In deze zaak, die zich afspeelt in het kader van een kort geding, heeft de moeder van twee minderjarigen (15 en 13 jaar) een vordering ingediend tegen de grootmoeder, die de voogdij over de kinderen heeft. De moeder vordert dat de grootmoeder een dwangsom van € 250 verbeurt voor iedere keer dat zij de omgangsregeling niet nakomt, met een maximum van € 5.000. De moeder stelt dat de omgangsregeling, die bij beschikking van 11 november 2021 is vastgesteld, niet wordt nageleefd en dat de kinderen niet worden gestimuleerd om contact met haar te hebben. De grootmoeder voert verweer en stelt dat de kinderen zelf hebben aangegeven geen contact met hun moeder te willen.
De voorzieningenrechter heeft de zaak beoordeeld en geconcludeerd dat er sprake is van bijzondere omstandigheden die de niet-nakoming van de omgangsregeling rechtvaardigen.

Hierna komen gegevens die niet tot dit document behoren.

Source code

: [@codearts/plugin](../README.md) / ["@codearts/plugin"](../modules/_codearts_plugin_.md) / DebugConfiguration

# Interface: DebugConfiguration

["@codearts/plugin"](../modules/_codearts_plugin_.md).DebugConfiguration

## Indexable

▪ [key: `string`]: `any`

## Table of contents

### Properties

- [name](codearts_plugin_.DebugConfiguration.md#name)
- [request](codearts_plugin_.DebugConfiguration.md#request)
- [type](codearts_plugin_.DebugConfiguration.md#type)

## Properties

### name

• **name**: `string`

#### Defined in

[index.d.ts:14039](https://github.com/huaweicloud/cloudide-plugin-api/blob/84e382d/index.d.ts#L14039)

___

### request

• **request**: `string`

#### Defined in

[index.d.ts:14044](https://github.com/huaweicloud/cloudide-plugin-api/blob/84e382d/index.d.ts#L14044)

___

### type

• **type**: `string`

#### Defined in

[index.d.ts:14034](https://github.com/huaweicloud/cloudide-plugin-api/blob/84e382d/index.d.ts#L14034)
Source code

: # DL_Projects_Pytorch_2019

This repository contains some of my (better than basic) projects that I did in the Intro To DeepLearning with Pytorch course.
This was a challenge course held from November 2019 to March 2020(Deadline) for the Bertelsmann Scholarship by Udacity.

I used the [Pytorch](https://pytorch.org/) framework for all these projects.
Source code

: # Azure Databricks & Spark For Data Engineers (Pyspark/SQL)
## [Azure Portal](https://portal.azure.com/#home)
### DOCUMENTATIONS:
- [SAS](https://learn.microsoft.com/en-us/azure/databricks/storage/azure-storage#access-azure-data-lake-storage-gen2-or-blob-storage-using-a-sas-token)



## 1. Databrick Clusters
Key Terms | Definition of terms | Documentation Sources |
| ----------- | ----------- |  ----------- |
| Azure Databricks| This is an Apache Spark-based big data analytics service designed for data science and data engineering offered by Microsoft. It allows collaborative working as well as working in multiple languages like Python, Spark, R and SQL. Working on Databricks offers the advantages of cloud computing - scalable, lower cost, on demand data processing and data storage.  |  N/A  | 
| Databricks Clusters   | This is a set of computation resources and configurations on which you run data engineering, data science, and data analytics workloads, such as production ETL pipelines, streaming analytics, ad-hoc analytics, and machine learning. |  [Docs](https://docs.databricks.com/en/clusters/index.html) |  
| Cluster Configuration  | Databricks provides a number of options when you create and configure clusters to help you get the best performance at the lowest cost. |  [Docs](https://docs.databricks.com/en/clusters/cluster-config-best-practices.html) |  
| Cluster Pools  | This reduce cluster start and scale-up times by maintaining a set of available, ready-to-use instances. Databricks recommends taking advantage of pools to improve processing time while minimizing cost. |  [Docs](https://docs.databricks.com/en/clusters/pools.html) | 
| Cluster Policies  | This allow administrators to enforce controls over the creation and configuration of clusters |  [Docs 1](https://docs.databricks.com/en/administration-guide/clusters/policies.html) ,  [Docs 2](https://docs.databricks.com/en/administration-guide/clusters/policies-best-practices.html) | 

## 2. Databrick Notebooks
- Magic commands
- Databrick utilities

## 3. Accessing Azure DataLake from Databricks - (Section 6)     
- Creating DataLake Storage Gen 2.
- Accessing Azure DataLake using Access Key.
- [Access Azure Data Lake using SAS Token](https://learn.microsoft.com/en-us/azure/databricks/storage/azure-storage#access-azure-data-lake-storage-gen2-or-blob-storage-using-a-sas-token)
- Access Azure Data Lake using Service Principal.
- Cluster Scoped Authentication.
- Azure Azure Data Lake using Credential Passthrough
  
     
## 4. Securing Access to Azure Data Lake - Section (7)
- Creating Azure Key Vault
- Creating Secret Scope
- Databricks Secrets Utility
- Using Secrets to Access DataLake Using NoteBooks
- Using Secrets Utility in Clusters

De kinderen hebben duidelijk gemaakt dat zij geen contact met hun moeder willen en zijn op een leeftijd waarop zij niet gedwongen kunnen worden om dit contact te hebben. Het opleggen van een dwangsom zou niet in het belang van de kinderen zijn en kan zelfs averechts werken. Daarom zijn de vorderingen van de moeder afgewezen. De proceskosten worden gecompenseerd, wat betekent dat iedere partij zijn eigen kosten draagt.
Dit vonnis is uitgesproken op 11 april 2022 door de voorzieningenrechter en kan binnen vier weken na de uitspraak in hoger beroep worden aangevochten bij het gerechtshof te Amsterdam.